Work required ▸
Reproduce the entries that follow verbatim, down to the final line.

--- --- ---

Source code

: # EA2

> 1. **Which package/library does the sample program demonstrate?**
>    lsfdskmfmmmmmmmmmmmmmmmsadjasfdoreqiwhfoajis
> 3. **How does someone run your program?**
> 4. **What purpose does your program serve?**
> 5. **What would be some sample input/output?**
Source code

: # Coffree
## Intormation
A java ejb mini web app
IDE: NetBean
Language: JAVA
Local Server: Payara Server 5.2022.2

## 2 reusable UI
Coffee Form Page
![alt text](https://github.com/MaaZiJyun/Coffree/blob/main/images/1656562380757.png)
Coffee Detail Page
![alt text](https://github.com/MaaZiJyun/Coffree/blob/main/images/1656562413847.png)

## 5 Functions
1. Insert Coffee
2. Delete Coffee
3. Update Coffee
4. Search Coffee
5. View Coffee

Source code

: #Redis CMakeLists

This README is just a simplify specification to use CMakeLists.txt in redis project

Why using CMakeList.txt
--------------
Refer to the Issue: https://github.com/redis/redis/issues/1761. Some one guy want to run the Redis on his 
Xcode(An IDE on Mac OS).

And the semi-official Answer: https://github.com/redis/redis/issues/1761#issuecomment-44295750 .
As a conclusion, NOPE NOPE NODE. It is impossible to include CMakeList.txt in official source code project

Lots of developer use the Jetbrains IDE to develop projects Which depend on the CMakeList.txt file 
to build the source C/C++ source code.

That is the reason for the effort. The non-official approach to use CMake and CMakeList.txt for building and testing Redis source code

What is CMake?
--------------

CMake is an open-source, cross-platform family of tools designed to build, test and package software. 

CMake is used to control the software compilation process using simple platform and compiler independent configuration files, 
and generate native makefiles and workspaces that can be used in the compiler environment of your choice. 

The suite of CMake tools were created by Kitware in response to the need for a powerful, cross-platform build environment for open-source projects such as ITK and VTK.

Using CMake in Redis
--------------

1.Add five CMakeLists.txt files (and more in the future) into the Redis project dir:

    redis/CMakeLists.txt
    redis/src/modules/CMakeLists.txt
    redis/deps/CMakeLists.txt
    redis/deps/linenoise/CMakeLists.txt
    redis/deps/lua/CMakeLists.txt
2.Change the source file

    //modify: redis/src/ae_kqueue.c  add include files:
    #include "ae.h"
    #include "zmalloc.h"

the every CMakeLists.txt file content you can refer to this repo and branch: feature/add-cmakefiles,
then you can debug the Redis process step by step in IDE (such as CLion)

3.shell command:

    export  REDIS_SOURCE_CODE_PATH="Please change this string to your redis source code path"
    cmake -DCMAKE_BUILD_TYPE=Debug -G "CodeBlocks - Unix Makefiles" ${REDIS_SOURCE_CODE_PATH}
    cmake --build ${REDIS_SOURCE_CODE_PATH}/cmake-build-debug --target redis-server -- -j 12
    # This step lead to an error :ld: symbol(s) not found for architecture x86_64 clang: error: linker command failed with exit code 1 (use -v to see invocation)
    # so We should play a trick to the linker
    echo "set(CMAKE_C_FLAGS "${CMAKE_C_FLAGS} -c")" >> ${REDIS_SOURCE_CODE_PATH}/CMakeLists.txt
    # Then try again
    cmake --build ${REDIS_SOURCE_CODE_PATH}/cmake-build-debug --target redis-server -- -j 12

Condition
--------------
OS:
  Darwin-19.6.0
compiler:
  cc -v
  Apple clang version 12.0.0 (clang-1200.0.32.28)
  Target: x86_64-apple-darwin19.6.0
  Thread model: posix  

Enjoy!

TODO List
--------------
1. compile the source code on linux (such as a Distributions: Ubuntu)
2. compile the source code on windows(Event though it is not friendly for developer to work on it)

--- --- ---

Answer section ▸
Source code

: # EA2

> 1. **Which package/library does the sample program demonstrate?**
>    lsfdskmfmmmmmmmmmmmmmmmsadjasfdoreqiwhfoajis
> 3. **How does someone run your program?**
> 4. **What purpose does your program serve?**
> 5. **What would be some sample input/output?**
Source code

: # Coffree
## Intormation
A java ejb mini web app
IDE: NetBean
Language: JAVA
Local Server: Payara Server 5.2022.2

## 2 reusable UI
Coffee Form Page
![alt text](https://github.com/MaaZiJyun/Coffree/blob/main/images/1656562380757.png)
Coffee Detail Page
![alt text](https://github.com/MaaZiJyun/Coffree/blob/main/images/1656562413847.png)

## 5 Functions
1. Insert Coffee
2. Delete Coffee
3. Update Coffee
4. Search Coffee
5. View Coffee

Source code

: #Redis CMakeLists

This README is just a simplify specification to use CMakeLists.txt in redis project

Why using CMakeList.txt
--------------
Refer to the Issue: https://github.com/redis/redis/issues/1761. Some one guy want to run the Redis on his 
Xcode(An IDE on Mac OS).

And the semi-official Answer: https://github.com/redis/redis/issues/1761#issuecomment-44295750 .
As a conclusion, NOPE NOPE NODE. It is impossible to include CMakeList.txt in official source code project

Lots of developer use the Jetbrains IDE to develop projects Which depend on the CMakeList.txt file 
to build the source C/C++ source code.

That is the reason for the effort. The non-official approach to use CMake and CMakeList.txt for building and testing Redis source code

What is CMake?
--------------

CMake is an open-source, cross-platform family of tools designed to build, test and package software. 

CMake is used to control the software compilation process using simple platform and compiler independent configuration files, 
and generate native makefiles and workspaces that can be used in the compiler environment of your choice. 

The suite of CMake tools were created by Kitware in response to the need for a powerful, cross-platform build environment for open-source projects such as ITK and VTK.

Using CMake in Redis
--------------

1.Add five CMakeLists.txt files (and more in the future) into the Redis project dir:

    redis/CMakeLists.txt
    redis/src/modules/CMakeLists.txt
    redis/deps/CMakeLists.txt
    redis/deps/linenoise/CMakeLists.txt
    redis/deps/lua/CMakeLists.txt
2.Change the source file

    //modify: redis/src/ae_kqueue.c  add include files:
    #include "ae.h"
    #include "zmalloc.h"

the every CMakeLists.txt file content you can refer to this repo and branch: feature/add-cmakefiles,
then you can debug the Redis process step by step in IDE (such as CLion)

3.shell command:

    export  REDIS_SOURCE_CODE_PATH="Please change this string to your redis source code path"
    cmake -DCMAKE_BUILD_TYPE=Debug -G "CodeBlocks - Unix Makefiles" ${REDIS_SOURCE_CODE_PATH}
    cmake --build ${REDIS_SOURCE_CODE_PATH}/cmake-build-debug --target redis-server -- -j 12
    # This step lead to an error :ld: symbol(s) not found for architecture x86_64 clang: error: linker command failed with exit code 1 (use -v to see invocation)
    # so We should play a trick to the linker
    echo "set(CMAKE_C_FLAGS "${CMAKE_C_FLAGS} -c")" >> ${REDIS_SOURCE_CODE_PATH}/CMakeLists.txt
    # Then try again
    cmake --build ${REDIS_SOURCE_CODE_PATH}/cmake-build-debug --target redis-server -- -j 12

Condition
--------------
OS:
  Darwin-19.6.0
compiler:
  cc -v
  Apple clang version 12.0.0 (clang-1200.0.32.28)
  Target: x86_64-apple-darwin19.6.0
  Thread model: posix  

Enjoy!

TODO List
--------------
1. compile the source code on linux (such as a Distributions: Ubuntu)
2. compile the source code on windows(Event though it is not friendly for developer to work on it)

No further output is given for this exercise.